Data provided section start
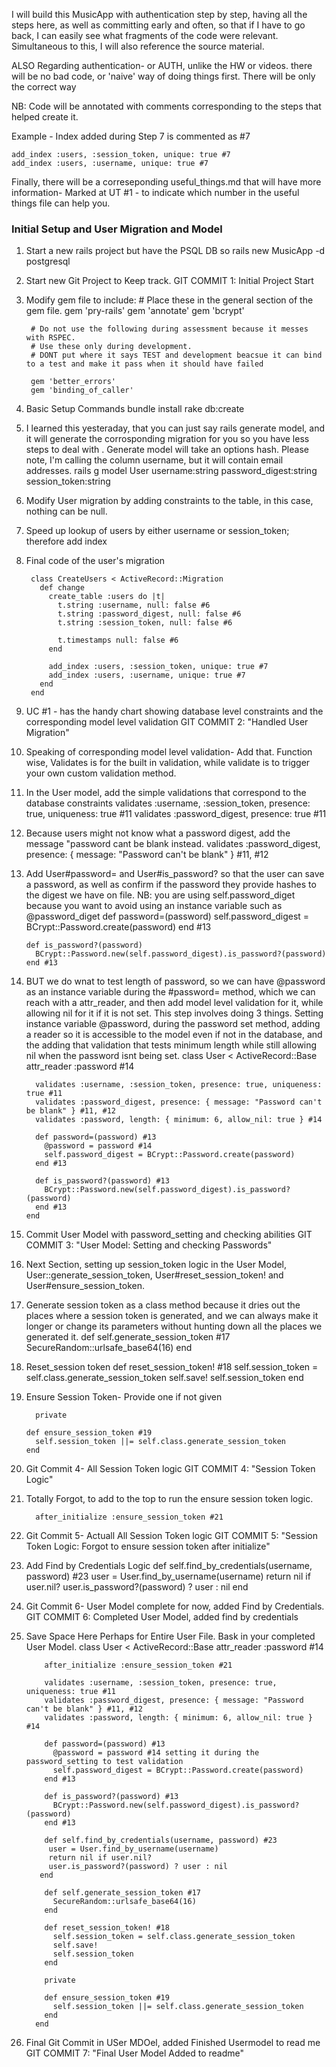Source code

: I will build this MusicApp with authentication step by step, having all the steps here, as well as committing early and often, so that if I have to go back, I can easily see what fragments of the code were relevant. Simultaneous to this, I will also reference the source material.

ALSO Regarding authentication- or AUTH,
unlike the HW or videos. there will be no bad code, or 'naive' way of doing things first. There will be only the correct way

NB: Code will be annotated with comments corresponding to the steps that helped create it.

Example - Index added during Step 7 is commented as #7

    add_index :users, :session_token, unique: true #7
    add_index :users, :username, unique: true #7

Finally, there will be a correseponding useful_things.md that will have more information-
Marked at UT #1 - to indicate which number in the useful things file can help you.

### Initial Setup and User Migration and Model

1. Start a new rails project but have the PSQL DB so
        rails new MusicApp -d postgresql

2. Start new Git Project to Keep track.
          GIT COMMIT 1: Initial Project Start

3. Modify gem file to include:
        # Place these in the general section of the gem file.
        gem 'pry-rails'
        gem 'annotate'
        gem 'bcrypt'

        # Do not use the following during assessment because it messes with RSPEC.
        # Use these only during development.
        # DONT put where it says TEST and development beacsue it can bind to a test and make it pass when it should have failed

        gem 'better_errors'
        gem 'binding_of_caller'

4. Basic Setup Commands
        bundle install
        rake db:create

5. I learned this yesteraday, that you can just say rails generate model, and it will generate the corrosponding migration for you so you have less steps to deal with . Generate model will take an options hash. Please note, I'm calling the column username, but it will contain email addresses.
        rails g model User username:string password_digest:string session_token:string

6. Modify User migration by adding constraints to the table, in this case, nothing can be null.

7. Speed up lookup of users by either username or session_token; therefore add index

8. Final code of the user's migration

        class CreateUsers < ActiveRecord::Migration
          def change
            create_table :users do |t|
              t.string :username, null: false #6
              t.string :password_digest, null: false #6
              t.string :session_token, null: false #6

              t.timestamps null: false #6
            end

            add_index :users, :session_token, unique: true #7
            add_index :users, :username, unique: true #7
          end
        end

9. UC #1 - has the handy chart showing database level constraints and the corresponding model level validation
          GIT COMMIT 2: "Handled User Migration"   

10. Speaking of corresponding model level validation- Add that. Function wise, Validates is for the built in validation, while validate is to trigger your own custom validation method.

11. In the User model, add the simple validations that correspond to the database constraints
        validates :username, :session_token, presence: true, uniqueness: true #11
        validates :password_digest, presence: true #11

12. Because users might not know what a password digest, add the message "password cant be blank instead.
        validates :password_digest, presence: { message: "Password can't be blank" } #11, #12

13. Add User#password= and User#is_password? so that the user can save a password, as well as confirm if the password they provide hashes to the digest we have on file.
NB: you are using self.password_diget because you want to avoid using an instance variable such as @password_diget
        def password=(password)
          self.password_digest = BCrypt::Password.create(password)
        end #13

        def is_password?(password)
          BCrypt::Password.new(self.password_digest).is_password?(password)
        end #13

14. BUT we do wnat to test length of password, so we can have @password as an instance variable during the #password= method, which we can reach with a attr_reader, and then add model level validation for it, while allowing nil for it if it is not set. This step involves doing 3 things. Setting instance variable @password, during the password set method, adding a reader so it is accessible to the model even if not in the database, and the adding that validation that tests minimum length while still allowing nil when the password isnt being set.
        class User < ActiveRecord::Base
          attr_reader :password #14

          validates :username, :session_token, presence: true, uniqueness: true #11
          validates :password_digest, presence: { message: "Password can't be blank" } #11, #12
          validates :password, length: { minimum: 6, allow_nil: true } #14

          def password=(password) #13
            @password = password #14
            self.password_digest = BCrypt::Password.create(password)
          end #13

          def is_password?(password) #13
            BCrypt::Password.new(self.password_digest).is_password?(password)
          end #13
        end

15. Commit User Model with password_setting and checking abilities
          GIT COMMIT 3: "User Model: Setting and checking Passwords"    

16. Next Section, setting up session_token logic in the User Model, User::generate_session_token, User#reset_session_token! and User#ensure_session_token.

17. Generate session token as a class method because it dries out the places where a session token is generated, and we can always make it longer or change its parameters without hunting down all the places we generated it.
          def self.generate_session_token #17
            SecureRandom::urlsafe_base64(16)
          end

18. Reset_session token
          def reset_session_token! #18
            self.session_token = self.class.generate_session_token
            self.save!
            self.session_token
          end

19. Ensure Session Token- Provide one if not given

          private

        def ensure_session_token #19
          self.session_token ||= self.class.generate_session_token
        end

20. Git Commit 4- All Session Token logic
            GIT COMMIT 4: "Session Token Logic"   

21. Totally Forgot, to add to the top to run the ensure session token logic.

          after_initialize :ensure_session_token #21

22. Git Commit 5- Actuall All Session Token logic
            GIT COMMIT 5: "Session Token Logic: Forgot to ensure session token after initialize"

23. Add Find by Credentials Logic
          def self.find_by_credentials(username, password) #23
            user = User.find_by_username(username)
            return nil if user.nil?
            user.is_password?(password) ? user : nil
          end

24. Git Commit 6- User Model complete for now, added Find by Credentials.
            GIT COMMIT 6: Completed User Model, added find by credentials

25. Save Space Here Perhaps for Entire User File. Bask in your completed User Model.
          class User < ActiveRecord::Base
            attr_reader :password #14

            after_initialize :ensure_session_token #21

            validates :username, :session_token, presence: true, uniqueness: true #11
            validates :password_digest, presence: { message: "Password can't be blank" } #11, #12
            validates :password, length: { minimum: 6, allow_nil: true } #14

            def password=(password) #13
              @password = password #14 setting it during the password_setting to test validation
              self.password_digest = BCrypt::Password.create(password)
            end #13

            def is_password?(password) #13
              BCrypt::Password.new(self.password_digest).is_password?(password)
            end #13

            def self.find_by_credentials(username, password) #23
             user = User.find_by_username(username)
             return nil if user.nil?
             user.is_password?(password) ? user : nil
           end

            def self.generate_session_token #17
              SecureRandom::urlsafe_base64(16)
            end

            def reset_session_token! #18
              self.session_token = self.class.generate_session_token
              self.save!
              self.session_token
            end

            private

            def ensure_session_token #19
              self.session_token ||= self.class.generate_session_token
            end
          end

26. Final Git Commit in USer MDOel, added Finished Usermodel to read me
        GIT COMMIT 7: "Final User Model Added to readme"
Data provided section end
What is needed is a verbatim copy of every entry, with the pictures omitted.

Source code

: I will build this MusicApp with authentication step by step, having all the steps here, as well as committing early and often, so that if I have to go back, I can easily see what fragments of the code were relevant. Simultaneous to this, I will also reference the source material.

ALSO Regarding authentication- or AUTH,
unlike the HW or videos. there will be no bad code, or 'naive' way of doing things first. There will be only the correct way

NB: Code will be annotated with comments corresponding to the steps that helped create it.

Example - Index added during Step 7 is commented as #7

    add_index :users, :session_token, unique: true #7
    add_index :users, :username, unique: true #7

Finally, there will be a correseponding useful_things.md that will have more information-
Marked at UT #1 - to indicate which number in the useful things file can help you.

### Initial Setup and User Migration and Model

1. Start a new rails project but have the PSQL DB so
        rails new MusicApp -d postgresql

2. Start new Git Project to Keep track.
          GIT COMMIT 1: Initial Project Start

3. Modify gem file to include:
        # Place these in the general section of the gem file.
        gem 'pry-rails'
        gem 'annotate'
        gem 'bcrypt'

        # Do not use the following during assessment because it messes with RSPEC.
        # Use these only during development.
        # DONT put where it says TEST and development beacsue it can bind to a test and make it pass when it should have failed

        gem 'better_errors'
        gem 'binding_of_caller'

4. Basic Setup Commands
        bundle install
        rake db:create

5. I learned this yesteraday, that you can just say rails generate model, and it will generate the corrosponding migration for you so you have less steps to deal with . Generate model will take an options hash. Please note, I'm calling the column username, but it will contain email addresses.
        rails g model User username:string password_digest:string session_token:string

6. Modify User migration by adding constraints to the table, in this case, nothing can be null.

7. Speed up lookup of users by either username or session_token; therefore add index

8. Final code of the user's migration

        class CreateUsers < ActiveRecord::Migration
          def change
            create_table :users do |t|
              t.string :username, null: false #6
              t.string :password_digest, null: false #6
              t.string :session_token, null: false #6

              t.timestamps null: false #6
            end

            add_index :users, :session_token, unique: true #7
            add_index :users, :username, unique: true #7
          end
        end

9. UC #1 - has the handy chart showing database level constraints and the corresponding model level validation
          GIT COMMIT 2: "Handled User Migration"   

10. Speaking of corresponding model level validation- Add that. Function wise, Validates is for the built in validation, while validate is to trigger your own custom validation method.

11. In the User model, add the simple validations that correspond to the database constraints
        validates :username, :session_token, presence: true, uniqueness: true #11
        validates :password_digest, presence: true #11

12. Because users might not know what a password digest, add the message "password cant be blank instead.
        validates :password_digest, presence: { message: "Password can't be blank" } #11, #12

13. Add User#password= and User#is_password? so that the user can save a password, as well as confirm if the password they provide hashes to the digest we have on file.
NB: you are using self.password_diget because you want to avoid using an instance variable such as @password_diget
        def password=(password)
          self.password_digest = BCrypt::Password.create(password)
        end #13

        def is_password?(password)
          BCrypt::Password.new(self.password_digest).is_password?(password)
        end #13

14. BUT we do wnat to test length of password, so we can have @password as an instance variable during the #password= method, which we can reach with a attr_reader, and then add model level validation for it, while allowing nil for it if it is not set. This step involves doing 3 things. Setting instance variable @password, during the password set method, adding a reader so it is accessible to the model even if not in the database, and the adding that validation that tests minimum length while still allowing nil when the password isnt being set.
        class User < ActiveRecord::Base
          attr_reader :password #14

          validates :username, :session_token, presence: true, uniqueness: true #11
          validates :password_digest, presence: { message: "Password can't be blank" } #11, #12
          validates :password, length: { minimum: 6, allow_nil: true } #14

          def password=(password) #13
            @password = password #14
            self.password_digest = BCrypt::Password.create(password)
          end #13

          def is_password?(password) #13
            BCrypt::Password.new(self.password_digest).is_password?(password)
          end #13
        end

15. Commit User Model with password_setting and checking abilities
          GIT COMMIT 3: "User Model: Setting and checking Passwords"    

16. Next Section, setting up session_token logic in the User Model, User::generate_session_token, User#reset_session_token! and User#ensure_session_token.

17. Generate session token as a class method because it dries out the places where a session token is generated, and we can always make it longer or change its parameters without hunting down all the places we generated it.
          def self.generate_session_token #17
            SecureRandom::urlsafe_base64(16)
          end

18. Reset_session token
          def reset_session_token! #18
            self.session_token = self.class.generate_session_token
            self.save!
            self.session_token
          end

19. Ensure Session Token- Provide one if not given

          private

        def ensure_session_token #19
          self.session_token ||= self.class.generate_session_token
        end

20. Git Commit 4- All Session Token logic
            GIT COMMIT 4: "Session Token Logic"   

21. Totally Forgot, to add to the top to run the ensure session token logic.

          after_initialize :ensure_session_token #21

22. Git Commit 5- Actuall All Session Token logic
            GIT COMMIT 5: "Session Token Logic: Forgot to ensure session token after initialize"

23. Add Find by Credentials Logic
          def self.find_by_credentials(username, password) #23
            user = User.find_by_username(username)
            return nil if user.nil?
            user.is_password?(password) ? user : nil
          end

24. Git Commit 6- User Model complete for now, added Find by Credentials.
            GIT COMMIT 6: Completed User Model, added find by credentials

25. Save Space Here Perhaps for Entire User File. Bask in your completed User Model.
          class User < ActiveRecord::Base
            attr_reader :password #14

            after_initialize :ensure_session_token #21

            validates :username, :session_token, presence: true, uniqueness: true #11
            validates :password_digest, presence: { message: "Password can't be blank" } #11, #12
            validates :password, length: { minimum: 6, allow_nil: true } #14

            def password=(password) #13
              @password = password #14 setting it during the password_setting to test validation
              self.password_digest = BCrypt::Password.create(password)
            end #13

            def is_password?(password) #13
              BCrypt::Password.new(self.password_digest).is_password?(password)
            end #13

            def self.find_by_credentials(username, password) #23
             user = User.find_by_username(username)
             return nil if user.nil?
             user.is_password?(password) ? user : nil
           end

            def self.generate_session_token #17
              SecureRandom::urlsafe_base64(16)
            end

            def reset_session_token! #18
              self.session_token = self.class.generate_session_token
              self.save!
              self.session_token
            end

            private

            def ensure_session_token #19
              self.session_token ||= self.class.generate_session_token
            end
          end

26. Final Git Commit in USer MDOel, added Finished Usermodel to read me
        GIT COMMIT 7: "Final User Model Added to readme"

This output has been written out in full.